Data Types and Sizes
| Type | Size | Alignment |
|---|---|---|
| Byte | 8 bits | 1-byte aligned |
| Halfword | 16 bits | 2-byte aligned |
| Word | 32 bits | 4-byte aligned |
Note on Endianness:
- Instructions and numeric data in memory: Little-endian
- Data defined via
db/dh/dwdirectives: Big-endian (assembler-specific)
Registers
DSA provides 32 programmer-accessible registers plus several internal system registers.
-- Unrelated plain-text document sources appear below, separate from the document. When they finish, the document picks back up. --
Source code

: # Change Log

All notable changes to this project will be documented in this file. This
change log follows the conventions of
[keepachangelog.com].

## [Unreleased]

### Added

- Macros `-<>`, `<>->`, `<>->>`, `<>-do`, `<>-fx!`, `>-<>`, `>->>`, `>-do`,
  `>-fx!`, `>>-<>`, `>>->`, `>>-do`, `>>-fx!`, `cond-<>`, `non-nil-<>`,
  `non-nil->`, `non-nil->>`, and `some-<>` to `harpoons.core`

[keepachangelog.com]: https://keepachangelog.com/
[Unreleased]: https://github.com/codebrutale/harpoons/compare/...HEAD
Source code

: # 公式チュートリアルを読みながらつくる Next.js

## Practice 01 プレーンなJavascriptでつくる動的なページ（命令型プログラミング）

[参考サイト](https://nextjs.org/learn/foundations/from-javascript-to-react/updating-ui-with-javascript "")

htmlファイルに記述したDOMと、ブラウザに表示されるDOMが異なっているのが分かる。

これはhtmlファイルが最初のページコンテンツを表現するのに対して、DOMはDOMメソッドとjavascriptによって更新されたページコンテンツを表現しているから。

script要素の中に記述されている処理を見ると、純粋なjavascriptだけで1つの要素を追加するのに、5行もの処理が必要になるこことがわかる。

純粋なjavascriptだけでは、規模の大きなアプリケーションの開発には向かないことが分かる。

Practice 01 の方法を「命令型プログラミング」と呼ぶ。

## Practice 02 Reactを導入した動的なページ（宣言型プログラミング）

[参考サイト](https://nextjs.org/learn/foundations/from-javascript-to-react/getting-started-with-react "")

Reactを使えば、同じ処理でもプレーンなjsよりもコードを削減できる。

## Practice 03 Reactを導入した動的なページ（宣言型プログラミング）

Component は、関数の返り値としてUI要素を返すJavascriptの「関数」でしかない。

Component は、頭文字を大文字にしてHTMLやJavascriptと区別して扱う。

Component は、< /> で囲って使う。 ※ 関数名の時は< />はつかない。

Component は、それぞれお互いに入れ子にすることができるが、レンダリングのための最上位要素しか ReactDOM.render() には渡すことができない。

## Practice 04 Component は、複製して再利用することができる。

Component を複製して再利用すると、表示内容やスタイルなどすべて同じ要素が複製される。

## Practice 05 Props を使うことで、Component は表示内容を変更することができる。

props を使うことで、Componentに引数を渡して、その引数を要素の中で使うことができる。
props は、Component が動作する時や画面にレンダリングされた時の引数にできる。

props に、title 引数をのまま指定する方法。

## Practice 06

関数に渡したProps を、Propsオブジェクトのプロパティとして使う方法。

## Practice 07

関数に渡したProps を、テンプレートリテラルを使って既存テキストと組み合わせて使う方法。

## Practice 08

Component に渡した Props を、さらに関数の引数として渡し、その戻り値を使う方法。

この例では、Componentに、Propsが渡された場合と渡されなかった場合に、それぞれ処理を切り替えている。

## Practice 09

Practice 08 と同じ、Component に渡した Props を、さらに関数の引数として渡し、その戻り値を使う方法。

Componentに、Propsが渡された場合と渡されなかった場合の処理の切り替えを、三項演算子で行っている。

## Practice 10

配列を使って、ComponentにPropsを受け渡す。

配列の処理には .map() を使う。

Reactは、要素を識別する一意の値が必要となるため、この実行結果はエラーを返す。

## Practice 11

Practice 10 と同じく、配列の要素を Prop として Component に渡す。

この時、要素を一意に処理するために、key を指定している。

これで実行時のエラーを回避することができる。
Programmer-Accessible Registers
| Hex | Register | Type | Description |
|---|---|---|---|
| 0x00-0x0F | rg0-rgf | General Purpose | 16 general-purpose registers for variables and temporary values |
| 0x10 | acc | Special | Accumulator for calculations and temporary storage ⚠️ Used as scratch by pseudo-instructions - volatile |
| 0x11 | spr | Special | Stack pointer - points to top of stack |
| 0x12 | bpr | Special | Base pointer - used for stack frame management |
| 0x13 | ret | Special | Return address register - used for function returns |
| 0x14 | idr | Privileged | Interrupt descriptor table address Read/write triggers protection fault in user mode |
| 0x15 | mmr | Privileged | Hardware memory map table address Read/write triggers protection fault in user mode |
| 0x16 | zero | Read-only | Constant zero value Reads always return 0, writes are discarded |
| 0x17 | noreg | Placeholder | Indicates unused register field Read/write triggers illegal instruction fault Can also be referenced as null |
| 0x18-0x1F | - | Reserved | Reserved for future use |
System Registers (indices 0x18-0x1C): These exist in the encoding space but are internal to the CPU implementation:
| Hex | Register | Description |
|---|---|---|
| 0x18 | mar | Memory Address Register (CPU internal) |
| 0x19 | mdr | Memory Data Register (CPU internal) |
| 0x1A | sts | Status Register (CPU internal) |
| 0x1B | cir | Current Instruction Register (CPU internal) |
| 0x1C | pcx | Program Counter (read-only, special access) |
Note on PCX (Program Counter):
- PCX can be read in certain contexts (e.g., stored during CALL)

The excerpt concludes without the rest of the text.